The anthropomorphic Rango enters a version of the Wild West in the dessert outside of Los Vegas. Shortly after reaching the town of Dirt, run by a very old turtle, Rango becomes sheriff. Fighting hawks, gun toting lizards, bank-robbers, dive-bombing bats ridden by crazed beasts, snakes with machine gun tails, and new civilization Rango works to find an answer to the town’s water problem.
“Rango” is a pretty good movie that had me in stitches, with moments like the scene where Rango meets “The Spirit of the West,” voice by Timothy Olyphant. What a great shout out to Clint Eastwoods’ role in “The Good, the Bad and the Ugly.”
My personal favorite “cameo” is a brief scene where Rango ends up on the windshield of Hunter S Thompson’s red convertible.
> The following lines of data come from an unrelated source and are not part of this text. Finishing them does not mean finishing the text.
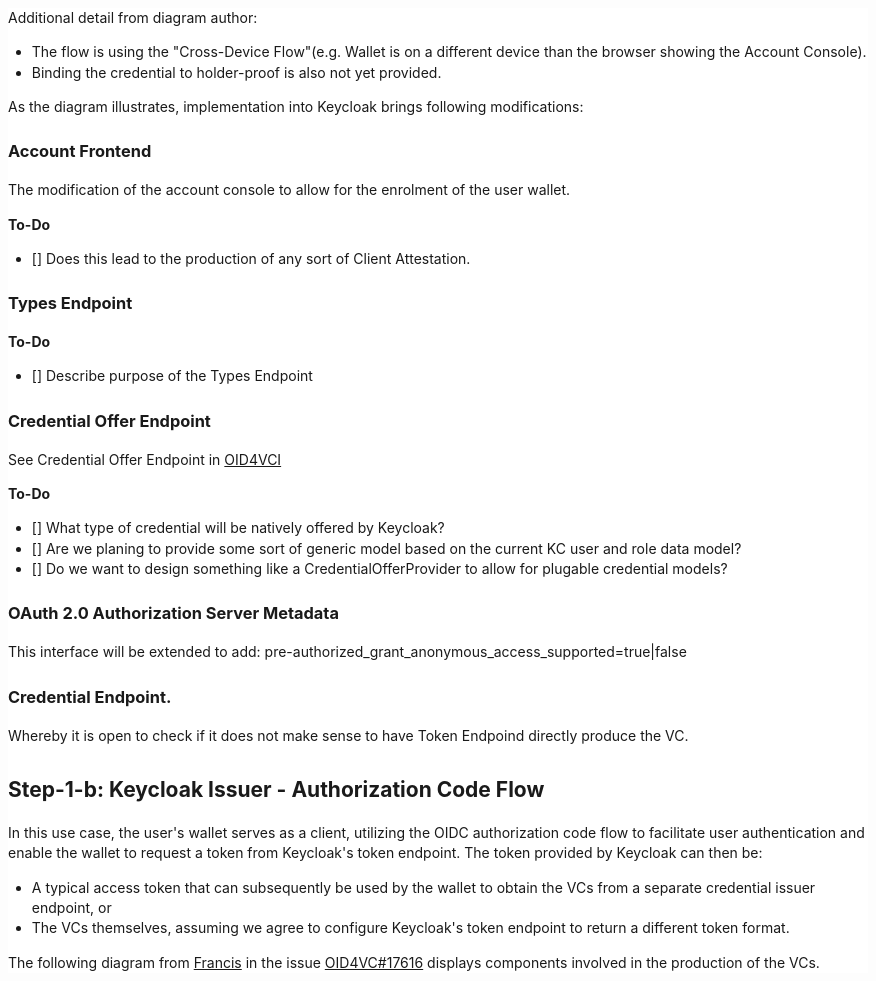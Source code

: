 Additional detail from diagram author:

* The flow is using the "Cross-Device Flow"(e.g. Wallet is on a different device than the browser showing the Account Console). 
* Binding the credential to holder-proof is also not yet provided.

As the diagram illustrates, implementation into Keycloak brings following modifications:

### Account Frontend

The modification of the account console to allow for the enrolment of the user wallet.

**To-Do**
* [] Does this lead to the production of any sort of Client Attestation.

### Types Endpoint

**To-Do**

* [] Describe purpose of the Types Endpoint

### Credential Offer Endpoint

See Credential Offer Endpoint in [OID4VCI](https://openid.net/specs/openid-4-verifiable-credential-issuance-1_0.html#section-11.2)

**To-Do**

* [] What type of credential will be natively offered by Keycloak?
* [] Are we planing to provide some sort of generic model based on the current KC user and role data model?
* [] Do we want to design something like a CredentialOfferProvider to allow for plugable credential models?

### OAuth 2.0 Authorization Server Metadata

This interface will be extended to add: pre-authorized_grant_anonymous_access_supported=true|false

### Credential Endpoint.
Whereby it is open to check if it does not make sense to have Token Endpoind directly produce the VC.

## Step-1-b: Keycloak Issuer - Authorization Code Flow

In this use case, the user's wallet serves as a client, utilizing the OIDC authorization code flow to facilitate user authentication and enable the wallet to request a token from Keycloak's token endpoint. The token provided by Keycloak can then be:

* A typical access token that can subsequently be used by the wallet to obtain the VCs from a separate credential issuer endpoint, or
* The VCs themselves, assuming we agree to configure Keycloak's token endpoint to return a different token format.

The following diagram from [Francis](https://github.com/francis-pouatcha) in the issue [OID4VC#17616](https://github.com/keycloak/keycloak/discussions/17616?sort=new#discussioncomment-7326341) displays components involved in the production of the VCs.
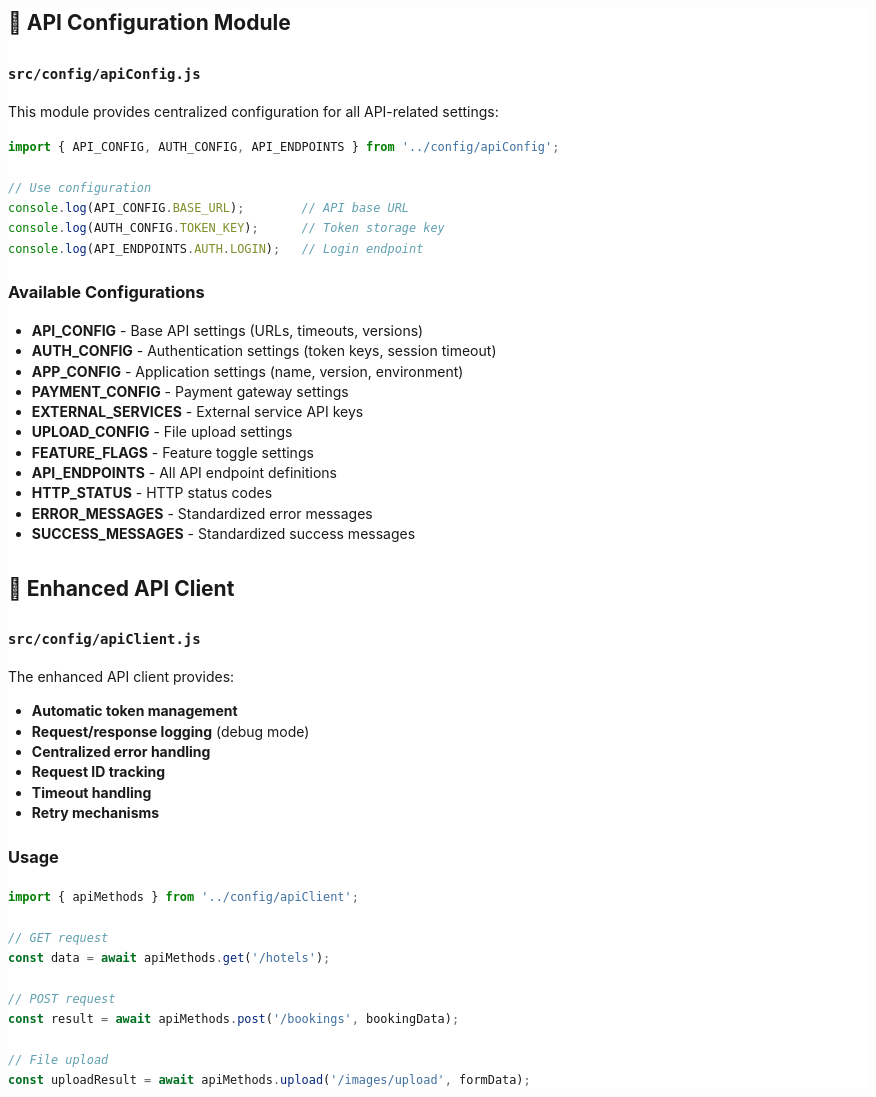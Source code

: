 ## 🚀 API Configuration Module

### `src/config/apiConfig.js`

This module provides centralized configuration for all API-related settings:

```javascript
import { API_CONFIG, AUTH_CONFIG, API_ENDPOINTS } from '../config/apiConfig';

// Use configuration
console.log(API_CONFIG.BASE_URL);        // API base URL
console.log(AUTH_CONFIG.TOKEN_KEY);      // Token storage key
console.log(API_ENDPOINTS.AUTH.LOGIN);   // Login endpoint
```

### Available Configurations

- **API_CONFIG** - Base API settings (URLs, timeouts, versions)
- **AUTH_CONFIG** - Authentication settings (token keys, session timeout)
- **APP_CONFIG** - Application settings (name, version, environment)
- **PAYMENT_CONFIG** - Payment gateway settings
- **EXTERNAL_SERVICES** - External service API keys
- **UPLOAD_CONFIG** - File upload settings
- **FEATURE_FLAGS** - Feature toggle settings
- **API_ENDPOINTS** - All API endpoint definitions
- **HTTP_STATUS** - HTTP status codes
- **ERROR_MESSAGES** - Standardized error messages
- **SUCCESS_MESSAGES** - Standardized success messages

## 🔌 Enhanced API Client

### `src/config/apiClient.js`

The enhanced API client provides:

- **Automatic token management**
- **Request/response logging** (debug mode)
- **Centralized error handling**
- **Request ID tracking**
- **Timeout handling**
- **Retry mechanisms**

### Usage

```javascript
import { apiMethods } from '../config/apiClient';

// GET request
const data = await apiMethods.get('/hotels');

// POST request
const result = await apiMethods.post('/bookings', bookingData);

// File upload
const uploadResult = await apiMethods.upload('/images/upload', formData);
```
Depp, of course, played Thompson in the classic “Fear and Loathing in Las Vegas.”
“Rango” is a fun movie but I can’t stress enough that it isn’t a film for kids. If your child is an animal lover, even the beautifully animated scenes of desert life won’t make up for the violence.
My big point of contention with the movie was the character of “Wounded Bird.” Although most of the western and pop-culture references made the film fun and interesting the stereotypical Native American character is one better left behind. The “stoic native” is not funny, and it’s a character that has been played out, it’s racist, and it needs to be laid to rest.